Scopes was under no personal threat of fine or
imprisonment at any time.
Scopes left the Presbyterian Church in
Paducah, Kentucky when church members drove prostitutes out of town
instead of helping them find honest livings.
Scopes doubted the
gospels and the beauties of religion ever after but it wasn't that
big a deal to him.
Bryan spoke at Scopes' High School graduation in
1919 and took a moment to stare down Scopes and his friends for
giggling during the speech.
Darrow made a first
amendment argument that the Bible is not a book of science and should
not be so taught against their better judgements by those who know better and Bryan stood for the right of the taxpayers to
determine what will be taught in school.
As so often happens in difficult
questions, each side was arguing different points, either one or both of
which could be "right," depending on context.

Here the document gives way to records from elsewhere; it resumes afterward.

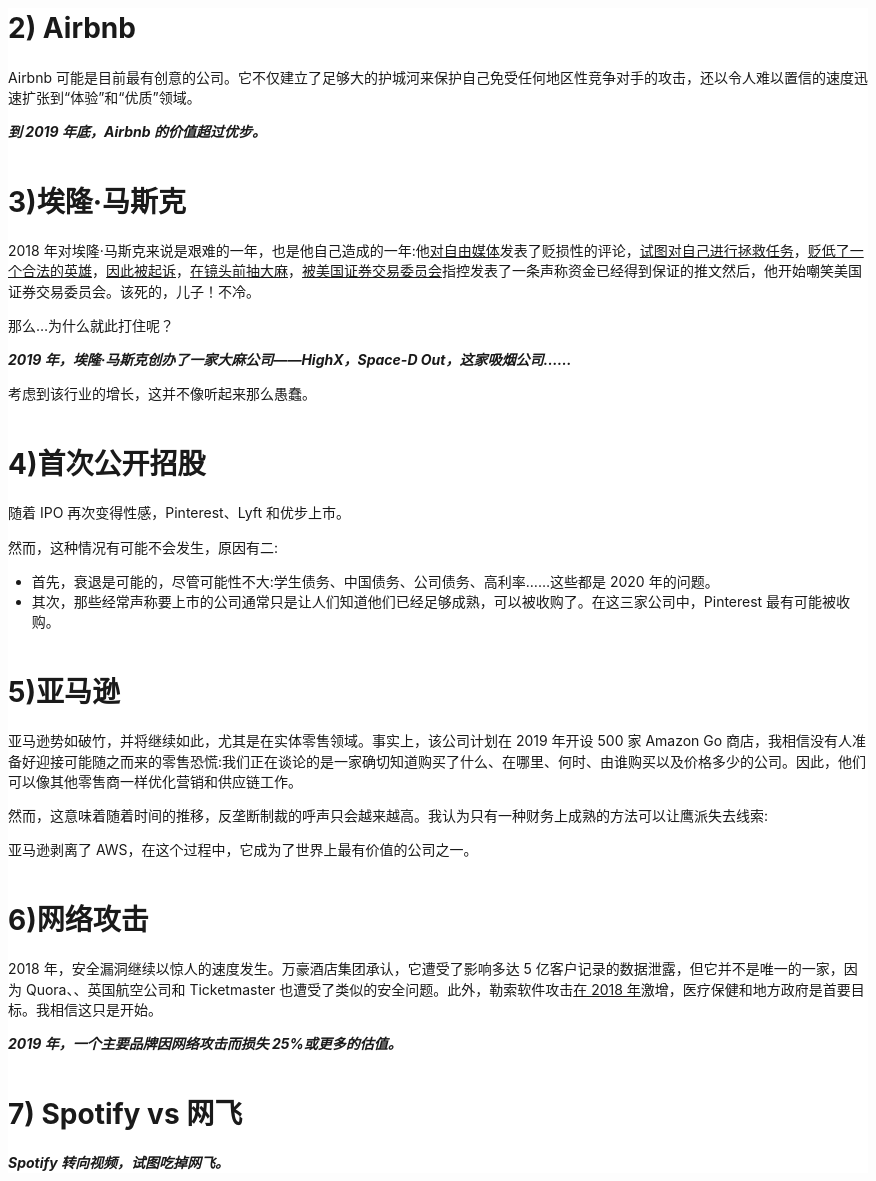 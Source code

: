 # 2) Airbnb

Airbnb 可能是目前最有创意的公司。它不仅建立了足够大的护城河来保护自己免受任何地区性竞争对手的攻击，还以令人难以置信的速度迅速扩张到“体验”和“优质”领域。

***到 2019 年底，Airbnb 的价值超过优步。***

# 3)埃隆·马斯克

2018 年对埃隆·马斯克来说是艰难的一年，也是他自己造成的一年:他[对自由媒体](https://www.washingtonpost.com/)发表了贬损性的评论，[试图对自己进行拯救任务](https://www.ft.com/content/39f4d1a6-85d0-11e8-a29d-73e3d454535d)，[贬低了一个合法的英雄](https://www.theguardian.com/technology/2018/jul/15/elon-musk-british-diver-thai-cave-rescue-pedo-twitter)，[因此被起诉](https://www.bbc.com/news/world-us-canada-45551895)，[在镜头前抽大麻](https://www.youtube.com/watch?v=ycPr5-27vSI)，[被美国证券交易委员会](https://www.nytimes.com/2018/09/27/business/elon-musk-sec-lawsuit-tesla.html)指控发表了一条声称资金已经得到保证的推文然后，他开始嘲笑美国证券交易委员会。该死的，儿子！不冷。

那么…为什么就此打住呢？

***2019 年，埃隆·马斯克创办了一家大麻公司——HighX，Space-D Out，这家吸烟公司……***

考虑到该行业的增长，这并不像听起来那么愚蠢。

# 4)首次公开招股

随着 IPO 再次变得性感，Pinterest、Lyft 和优步上市。

然而，这种情况有可能不会发生，原因有二:

*   首先，衰退是可能的，尽管可能性不大:学生债务、中国债务、公司债务、高利率……这些都是 2020 年的问题。
*   其次，那些经常声称要上市的公司通常只是让人们知道他们已经足够成熟，可以被收购了。在这三家公司中，Pinterest 最有可能被收购。

# 5)亚马逊

亚马逊势如破竹，并将继续如此，尤其是在实体零售领域。事实上，该公司计划在 2019 年开设 500 家 Amazon Go 商店，我相信没有人准备好迎接可能随之而来的零售恐慌:我们正在谈论的是一家确切知道购买了什么、在哪里、何时、由谁购买以及价格多少的公司。因此，他们可以像其他零售商一样优化营销和供应链工作。

然而，这意味着随着时间的推移，反垄断制裁的呼声只会越来越高。我认为只有一种财务上成熟的方法可以让鹰派失去线索:

亚马逊剥离了 AWS，在这个过程中，它成为了世界上最有价值的公司之一。

# 6)网络攻击

2018 年，安全漏洞继续以惊人的速度发生。万豪酒店集团承认，它遭受了影响多达 5 亿客户记录的数据泄露，但它并不是唯一的一家，因为 Quora、、英国航空公司和 Ticketmaster 也遭受了类似的安全问题。此外，勒索软件攻击[在 2018 年](https://economictimes.indiatimes.com/tech/internet/targeted-ransomware-attacks-surge-in-2018-report/articleshow/66709042.cms)激增，医疗保健和地方政府是首要目标。我相信这只是开始。

***2019 年，一个主要品牌因网络攻击而损失 25%或更多的估值。***

# 7) Spotify vs 网飞

***Spotify 转向视频，试图吃掉网飞。***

Bryan's initial argument rested on the
people's right to determine what is taught as science in the schools, presumably even if they know nothing about science or are wrong.
(He never addressed what happens if the people decide they want Hindu
or Muslim or Satanist scripture taught as science in the schools.)
Then he argued
(contradicting, or at least turning, his main argument) that evolution was only a
hypothesis and there was no evidence for it, which forever after
became the template and article of faith for the religious argument against evolution.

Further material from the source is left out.